··· RECORDS FOR PROCESSING ···

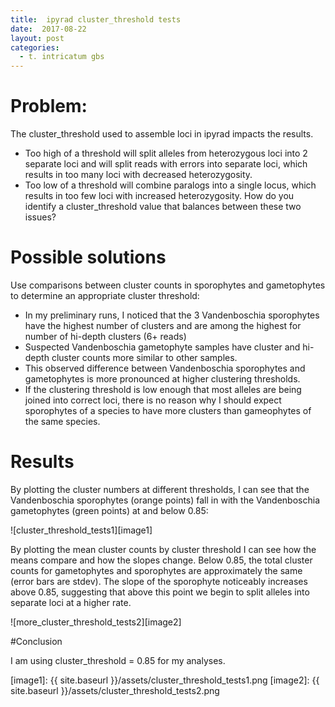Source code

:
 ```yaml
---
title:  ipyrad cluster_threshold tests
date:  2017-08-22
layout: post
categories:
  - t. intricatum gbs
---
```

# Problem:

The cluster_threshold used to assemble loci in ipyrad impacts the results.
  * Too high of a threshold will split alleles from heterozygous loci into 2 separate loci and will split reads with errors into separate loci, which results in too many loci with decreased heterozygosity.
  * Too low of a threshold will combine paralogs into a single locus, which results in too few loci with increased heterozygosity.
How do you identify a cluster_threshold value that balances between these two issues?

# Possible solutions

Use comparisons between cluster counts in sporophytes and gametophytes to determine an appropriate cluster threshold:
  * In my preliminary runs, I noticed that the 3 Vandenboschia sporophytes have the highest number of clusters and are among the highest for number of hi-depth clusters (6+ reads)
  * Suspected Vandenboschia gametophyte samples have cluster and hi-depth cluster counts more similar to other samples.
  * This observed difference between Vandenboschia sporophytes and gametophytes is more pronounced at higher clustering thresholds.
  * If the clustering threshold is low enough that most alleles are being joined into correct loci, there is no reason why I should expect sporophytes of a species to have more clusters than gameophytes of the same species.

# Results

By plotting the cluster numbers at different thresholds, I can see that the Vandenboschia sporophytes (orange points) fall in with the Vandenboschia gametophytes (green points) at and below 0.85:

![cluster_threshold_tests1][image1]

By plotting the mean cluster counts by cluster threshold I can see how the means compare and how the slopes change. Below 0.85, the total cluster counts for gametophytes and sporophytes are approximately the same (error bars are stdev). The slope of the sporophyte noticeably increases above 0.85, suggesting that above this point we begin to split alleles into separate loci at a higher rate.

![more_cluster_threshold_tests2][image2]

#Conclusion

I am using cluster_threshold = 0.85 for my analyses.

[image1]: {{ site.baseurl }}/assets/cluster_threshold_tests1.png
[image2]: {{ site.baseurl }}/assets/cluster_threshold_tests2.png
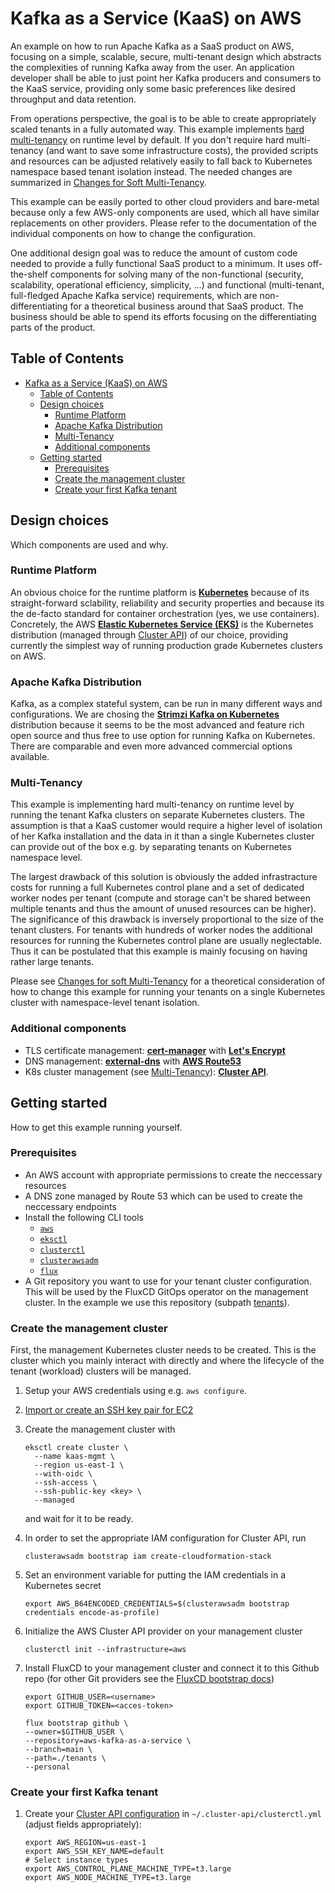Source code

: # Kafka as a Service (KaaS) on AWS

An example on how to run Apache Kafka as a SaaS product on AWS, focusing on a simple, scalable, secure, multi-tenant design which abstracts the complexities of running Kafka away from the user. An application developer shall be able to just point her Kafka producers and consumers to the KaaS service, providing only some basic preferences like desired throughput and data retention.

From operations perspective, the goal is to be able to create appropriately scaled tenants in a fully automated way. This example implements [hard multi-tenancy](#hard-multi-tenancy) on runtime level by default. If you don't require hard multi-tenancy (and want to save some infrastructure costs), the provided scripts and resources can be adjusted relatively easily to fall back to Kubernetes namespace based tenant isolation instead. The needed changes are summarized in [Changes for Soft Multi-Tenancy](#changes-for-soft-multi-tenancy).

This example can be easily ported to other cloud providers and bare-metal because only a few AWS-only components are used, which all have similar replacements on other providers. Please refer to the documentation of the individual components on how to change the configuration.

One additional design goal was to reduce the amount of custom code needed to provide a fully functional SaaS product to a minimum. It uses off-the-shelf components for solving many of the non-functional (security, scalability, operational efficiency, simplicity, ...) and functional (multi-tenant, full-fledged Apache Kafka service) requirements, which are non-differentiating for a theoretical business around that SaaS product. The business should be able to spend its efforts focusing on the differentiating parts of the product.

## Table of Contents
- [Kafka as a Service (KaaS) on AWS](#kafka-as-a-service-kaas-on-aws)
  - [Table of Contents](#table-of-contents)
  - [Design choices](#design-choices)
    - [Runtime Platform](#runtime-platform)
    - [Apache Kafka Distribution](#apache-kafka-distribution)
    - [Multi-Tenancy](#multi-tenancy)
    - [Additional components](#additional-components)
  - [Getting started](#getting-started)
    - [Prerequisites](#prerequisites)
    - [Create the management cluster](#create-the-management-cluster)
    - [Create your first Kafka tenant](#create-your-first-kafka-tenant)
## Design choices

Which components are used and why.

### Runtime Platform

An obvious choice for the runtime platform is [**Kubernetes**](https://kubernetes.io/) because of its straight-forward sclability, reliability and security properties and because its the de-facto standard for container orchestration (yes, we use containers). Concretely, the AWS [**Elastic Kubernetes Service (EKS)**](https://aws.amazon.com/eks) is the Kubernetes distribution (managed through [Cluster API](https://cluster-api.sigs.k8s.io/)) of our choice, providing currently the simplest way of running production grade Kubernetes clusters on AWS.

### Apache Kafka Distribution

Kafka, as a complex stateful system, can be run in many different ways and configurations. We are chosing the [**Strimzi Kafka on Kubernetes**](https://strimzi.io/) distribution because it seems to be the most advanced and feature rich open source and thus free to use option for running Kafka on Kubernetes. There are comparable and even more advanced commercial options available.

### Multi-Tenancy

This example is implementing hard multi-tenancy on runtime level by running the tenant Kafka clusters on separate Kubernetes clusters. The assumption is that a KaaS customer would require a higher level of isolation of her Kafka installation and the data in it than a single Kubernetes cluster can provide out of the box e.g. by separating tenants on Kubernetes namespace level.

The largest drawback of this solution is obviously the added infrastracture costs for running a full Kubernetes control plane and a set of dedicated worker nodes per tenant (compute and storage can't be shared between multiple tenants and thus the amount of unused resources can be higher). The significance of this drawback is inversely proportional to the size of the tenant clusters. For tenants with hundreds of worker nodes the additional resources for running the Kubernetes control plane are usually neglectable. Thus it can be postulated that this example is mainly focusing on having rather large tenants.

Please see [Changes for soft Multi-Tenancy](#changes-for-soft-multi-tenancy) for a theoretical consideration of how to change this example for running your tenants on a single Kubernetes cluster with namespace-level tenant isolation.
### Additional components

- TLS certificate management: [**cert-manager**](https://cert-manager.io/) with [**Let's Encrypt**](https://letsencrypt.org/)
- DNS management: [**external-dns**](https://github.com/kubernetes-sigs/external-dns) with [**AWS Route53**](https://aws.amazon.com/route53)
- K8s cluster management (see [Multi-Tenancy](#multi-tenancy)): [**Cluster API**](https://cluster-api.sigs.k8s.io/).

## Getting started

How to get this example running yourself.

### Prerequisites

- An AWS account with appropriate permissions to create the neccessary resources
- A DNS zone managed by Route 53 which can be used to create the neccessary endpoints
- Install the following CLI tools
    - [`aws`](https://docs.aws.amazon.com/cli/latest/userguide/)
    - [`eksctl`](https://eksctl.io/)
    - [`clusterctl`](https://cluster-api.sigs.k8s.io/user/quick-start.html#install-clusterctl)
    - [`clusterawsadm`](https://github.com/kubernetes-sigs/cluster-api-provider-aws/releases)
    - [`flux`](https://toolkit.fluxcd.io/get-started/#install-the-flux-cli)
- A Git repository you want to use for your tenant cluster configuration. This will be used by the FluxCD GitOps operator on the management cluster. In the example we use this repository (subpath [tenants](tenants)).

### Create the management cluster

First, the management Kubernetes cluster needs to be created. This is the cluster which you mainly interact with directly and where the lifecycle of the tenant (workload) clusters will be managed.

1. Setup your AWS credentials using e.g. `aws configure`.
2. [Import or create an SSH key pair for EC2](https://docs.aws.amazon.com/AWSEC2/latest/UserGuide/ec2-key-pairs.html#prepare-key-pair)
3. Create the management cluster with
    ```
    eksctl create cluster \
      --name kaas-mgmt \
      --region us-east-1 \
      --with-oidc \
      --ssh-access \
      --ssh-public-key <key> \
      --managed
    ```
   and wait for it to be ready.
4. In order to set the appropriate IAM configuration for Cluster API, run
    ```
    clusterawsadm bootstrap iam create-cloudformation-stack
    ```
5. Set an environment variable for putting the IAM credentials in a Kubernetes secret
    ```
    export AWS_B64ENCODED_CREDENTIALS=$(clusterawsadm bootstrap credentials encode-as-profile)
    ```
6. Initialize the AWS Cluster API provider on your management cluster
    ```
    clusterctl init --infrastructure=aws
    ```

7. Install FluxCD to your management cluster and connect it to this Github repo (for other Git providers see the [FluxCD bootstrap docs](https://toolkit.fluxcd.io/guides/installation/#bootstrap))
    ```
    export GITHUB_USER=<username>
    export GITHUB_TOKEN=<acces-token>

    flux bootstrap github \
    --owner=$GITHUB_USER \
    --repository=aws-kafka-as-a-service \
    --branch=main \
    --path=./tenants \
    --personal
    ```


### Create your first Kafka tenant

1. Create your [Cluster API configuration](https://cluster-api.sigs.k8s.io/user/quick-start.html#required-configuration-for-common-providers) in `~/.cluster-api/clusterctl.yml` (adjust fields appropriately):
    ```
    export AWS_REGION=us-east-1
    export AWS_SSH_KEY_NAME=default
    # Select instance types
    export AWS_CONTROL_PLANE_MACHINE_TYPE=t3.large
    export AWS_NODE_MACHINE_TYPE=t3.large
    ```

···

**WHAT YOU SHOULD DO**
Please give back, exactly as it stands above, the stretch from the line with "- [Getting started](#getting-started)" through the line with "### Runtime Platform", and no line outside it.

**EXERCISE OUTPUT**
  - [Getting started](#getting-started)
    - [Prerequisites](#prerequisites)
    - [Create the management cluster](#create-the-management-cluster)
    - [Create your first Kafka tenant](#create-your-first-kafka-tenant)
## Design choices

Which components are used and why.

### Runtime Platform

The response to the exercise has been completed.